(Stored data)

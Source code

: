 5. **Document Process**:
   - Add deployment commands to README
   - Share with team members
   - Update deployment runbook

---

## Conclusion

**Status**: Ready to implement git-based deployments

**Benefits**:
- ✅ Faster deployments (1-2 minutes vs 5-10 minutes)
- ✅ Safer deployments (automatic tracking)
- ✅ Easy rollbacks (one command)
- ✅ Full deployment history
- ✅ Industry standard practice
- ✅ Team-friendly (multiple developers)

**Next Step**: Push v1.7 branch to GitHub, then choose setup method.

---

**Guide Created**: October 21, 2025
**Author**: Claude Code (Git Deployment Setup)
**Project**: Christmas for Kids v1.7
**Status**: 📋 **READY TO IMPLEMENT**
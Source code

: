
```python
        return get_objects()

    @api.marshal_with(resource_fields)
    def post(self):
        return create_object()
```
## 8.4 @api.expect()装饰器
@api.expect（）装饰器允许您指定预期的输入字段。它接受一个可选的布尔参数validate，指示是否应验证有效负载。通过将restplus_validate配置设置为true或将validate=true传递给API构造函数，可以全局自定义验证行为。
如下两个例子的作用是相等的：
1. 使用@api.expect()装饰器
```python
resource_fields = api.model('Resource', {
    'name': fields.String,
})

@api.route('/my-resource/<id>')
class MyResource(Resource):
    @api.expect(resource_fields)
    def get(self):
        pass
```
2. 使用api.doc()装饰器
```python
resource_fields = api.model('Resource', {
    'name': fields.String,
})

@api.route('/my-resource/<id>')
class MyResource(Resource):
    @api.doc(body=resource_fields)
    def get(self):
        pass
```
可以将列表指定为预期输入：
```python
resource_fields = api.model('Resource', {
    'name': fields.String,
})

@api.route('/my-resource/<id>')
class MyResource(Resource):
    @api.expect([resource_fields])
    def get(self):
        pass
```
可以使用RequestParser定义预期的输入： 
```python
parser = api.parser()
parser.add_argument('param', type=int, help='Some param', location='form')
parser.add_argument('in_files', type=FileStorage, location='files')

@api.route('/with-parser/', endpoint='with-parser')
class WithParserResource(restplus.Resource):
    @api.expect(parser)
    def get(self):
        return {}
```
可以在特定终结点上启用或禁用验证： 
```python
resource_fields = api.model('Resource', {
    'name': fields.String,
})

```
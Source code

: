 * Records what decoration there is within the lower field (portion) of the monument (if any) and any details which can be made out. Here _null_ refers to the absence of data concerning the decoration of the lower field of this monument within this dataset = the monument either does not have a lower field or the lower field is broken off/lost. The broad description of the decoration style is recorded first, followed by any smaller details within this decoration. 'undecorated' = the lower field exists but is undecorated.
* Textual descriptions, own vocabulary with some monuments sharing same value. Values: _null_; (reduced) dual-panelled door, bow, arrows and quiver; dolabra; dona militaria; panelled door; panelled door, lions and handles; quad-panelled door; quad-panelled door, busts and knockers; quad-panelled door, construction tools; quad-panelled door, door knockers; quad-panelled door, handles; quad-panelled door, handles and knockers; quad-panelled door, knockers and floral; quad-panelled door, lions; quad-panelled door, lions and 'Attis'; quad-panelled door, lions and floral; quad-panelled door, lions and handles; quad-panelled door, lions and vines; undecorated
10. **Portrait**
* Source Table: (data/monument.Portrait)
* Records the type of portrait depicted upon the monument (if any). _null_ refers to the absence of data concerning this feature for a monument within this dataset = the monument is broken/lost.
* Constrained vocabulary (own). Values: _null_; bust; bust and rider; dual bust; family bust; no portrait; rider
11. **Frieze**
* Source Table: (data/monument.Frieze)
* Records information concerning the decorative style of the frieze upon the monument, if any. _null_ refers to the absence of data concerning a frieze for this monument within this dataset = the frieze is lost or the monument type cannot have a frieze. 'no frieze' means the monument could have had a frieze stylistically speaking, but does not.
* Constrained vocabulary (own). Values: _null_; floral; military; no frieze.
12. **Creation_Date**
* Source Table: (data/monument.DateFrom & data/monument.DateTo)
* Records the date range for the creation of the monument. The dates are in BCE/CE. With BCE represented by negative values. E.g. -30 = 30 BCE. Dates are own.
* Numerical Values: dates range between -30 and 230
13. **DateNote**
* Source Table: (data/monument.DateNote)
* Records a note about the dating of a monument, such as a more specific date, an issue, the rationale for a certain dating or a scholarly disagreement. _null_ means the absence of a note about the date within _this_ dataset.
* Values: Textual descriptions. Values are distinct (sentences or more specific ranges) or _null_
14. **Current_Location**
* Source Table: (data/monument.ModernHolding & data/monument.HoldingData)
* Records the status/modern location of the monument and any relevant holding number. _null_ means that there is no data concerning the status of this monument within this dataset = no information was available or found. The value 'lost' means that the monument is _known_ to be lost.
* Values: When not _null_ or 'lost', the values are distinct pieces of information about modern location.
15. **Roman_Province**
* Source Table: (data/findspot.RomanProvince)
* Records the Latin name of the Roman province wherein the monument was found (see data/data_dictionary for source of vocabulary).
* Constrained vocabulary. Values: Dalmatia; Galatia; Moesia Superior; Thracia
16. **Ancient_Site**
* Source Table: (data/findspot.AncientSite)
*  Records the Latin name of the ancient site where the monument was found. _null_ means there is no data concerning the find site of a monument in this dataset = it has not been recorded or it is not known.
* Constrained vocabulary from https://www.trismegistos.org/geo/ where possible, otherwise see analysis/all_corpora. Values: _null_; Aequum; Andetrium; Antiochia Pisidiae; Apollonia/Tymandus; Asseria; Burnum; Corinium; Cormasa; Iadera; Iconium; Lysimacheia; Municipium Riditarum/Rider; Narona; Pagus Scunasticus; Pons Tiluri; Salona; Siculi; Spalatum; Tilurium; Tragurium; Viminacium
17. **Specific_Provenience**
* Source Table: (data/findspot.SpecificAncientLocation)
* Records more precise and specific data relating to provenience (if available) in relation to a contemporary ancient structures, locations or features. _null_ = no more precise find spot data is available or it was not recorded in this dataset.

= Task description =
Going down from the first line of the entries above, restate each line word for word until the line holding "- ✅ Faster deployments" is done.

= Task result =
Source code

: 5. **Document Process**:
   - Add deployment commands to README
   - Share with team members
   - Update deployment runbook

---

## Conclusion

**Status**: Ready to implement git-based deployments

**Benefits**:
- ✅ Faster deployments (1-2 minutes vs 5-10 minutes)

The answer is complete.